Data section below:
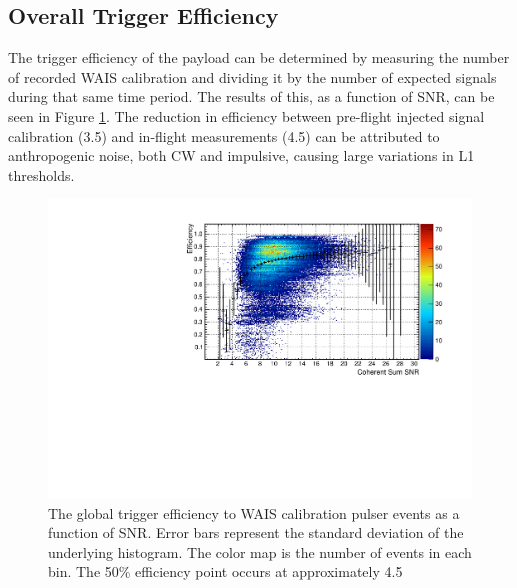 		
		
	\subsection{Overall Trigger Efficiency}
		The trigger efficiency of the payload can be determined by measuring the number of recorded WAIS calibration and dividing it by the number of expected signals during that same time period.  The results of this, as a function of SNR, can be seen in Figure \ref{fig:waisEfficiency}.  The reduction in efficiency between pre-flight injected signal calibration (3.5) and in-flight measurements (4.5) can be attributed to anthropogenic noise, both CW and impulsive, causing large variations in L1 thresholds.

\begin{figure}
	\centering
	\includegraphics[width=\textwidth]{figures/waisEfficiency}
	\caption{The global trigger efficiency to WAIS calibration pulser events as a function of SNR.  Error bars represent the standard deviation of the underlying histogram.  The color map is the number of events in each bin.  The 50\% efficiency point occurs at approximately 4.5}
	\label{fig:waisEfficiency}
\end{figure}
End of Data section.
[Task to complete] Start at the line with "global trigger efficiency". Give that line and every line after it again, word for word, through the last line above.

[Solution to this exercise]
	\caption{The global trigger efficiency to WAIS calibration pulser events as a function of SNR.  Error bars represent the standard deviation of the underlying histogram.  The color map is the number of events in each bin.  The 50\% efficiency point occurs at approximately 4.5}
	\label{fig:waisEfficiency}
\end{figure}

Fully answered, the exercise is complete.